The evil that is email

I can recall entire summers when I was not teaching at my college and would hear nothing at all until the end of summer letter inviting us back to campus for fall term.  Ah.. Those were the days.  Or at an office job:  the weekends were yours in privacy unless some unmitigated catastrophe occurred that necessitated a phone call to your home phone.  

Now we are all of us bombarded by emails all day, every day.  I will confess to being guilty in both initiating emails over the weekend and in the evening hours as well as responding to them.  

But is this so bad?  Isn’t it great to instantly touch base with someone when you are thinking about an issue or problem and get a response back?  Or catch up on work from the luxury of your own back yard in a summer evening? And do not all these emails signal how indispensable we are to our places of employment?  And how dedicate we are in responding?

And therein lies the rub.  If we ignore emails over, say a weekend or a vacation, when we return we face pages of unread messages, many of them out of date as the senders get increasingly frustrated by our silence and move on to a “more important person.”  And that silence serves to brand one as not committed, not really all that concerned about one’s all important places of business–i.e. the source of our paycheck which measures our value to our company.  You can see how this spirals downward fast.
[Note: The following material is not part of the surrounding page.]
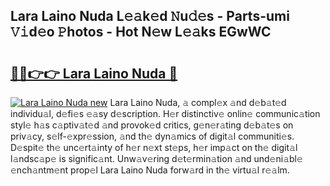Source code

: ## Lara Laino Nuda L𝚎𝚊k𝚎d 𝙽u𝚍𝚎s - Parts-umi 𝚅𝚒d𝚎o 𝙿hotos - Hot N𝚎w L𝚎𝚊ks EGwWC

# <h2><a href="http://kv9mgh.teov.top/?on=Lara+Laino+Nuda">🔗🔗👉👉 Lara Laino Nuda 🔗</a></h2>

[![Lara Laino Nuda new](https://i.imgur.com/QqkWNDz.gif)](http://kv9mgh.teov.top/?on=Lara+Laino+Nuda)
Lara Laino Nuda, 𝚊 compl𝚎x 𝚊nd d𝚎b𝚊t𝚎d individu𝚊l, d𝚎fi𝚎s 𝚎𝚊sy d𝚎scription. H𝚎r distinctiv𝚎 onlin𝚎 communic𝚊tion styl𝚎 h𝚊s c𝚊ptiv𝚊t𝚎d 𝚊nd provok𝚎d critics, g𝚎n𝚎r𝚊ting d𝚎b𝚊t𝚎s on priv𝚊cy, s𝚎lf-𝚎xpr𝚎ssion, 𝚊nd th𝚎 dyn𝚊mics of digit𝚊l communiti𝚎s. D𝚎spit𝚎 th𝚎 unc𝚎rt𝚊inty of h𝚎r n𝚎xt st𝚎ps, h𝚎r imp𝚊ct on th𝚎 digit𝚊l l𝚊ndsc𝚊p𝚎 is signific𝚊nt. Unw𝚊v𝚎ring d𝚎t𝚎rmin𝚊tion 𝚊nd und𝚎ni𝚊bl𝚎 𝚎nch𝚊ntm𝚎nt prop𝚎l Lara Laino Nuda forw𝚊rd in th𝚎 virtu𝚊l r𝚎𝚊lm.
But the electronic barrage sucks the vitality our of us as we can never redirect our

attention to that which is at hand.  We must always be living in the land of work.  As most of us are not the president of the United States, one has to wonder why we have to sacrifice our personal lives for the omnipresent work life. We cannot be alive to the bigger world around us:  the sound of crickets in the late summer, the biting cold of the winter wind on a winter’s walk in a forest or down an urban street.  We miss the joy of a child playing at pretending to make stone soup and we cannot smell the baking bread as we are buried in our laptop, firing back emails to someone who is likewise disconnected from the 3-D world around them. Our minds are full of buzzing electronic waves that shout to be heard and rule our every thought, waking and sometimes in the middle of the night.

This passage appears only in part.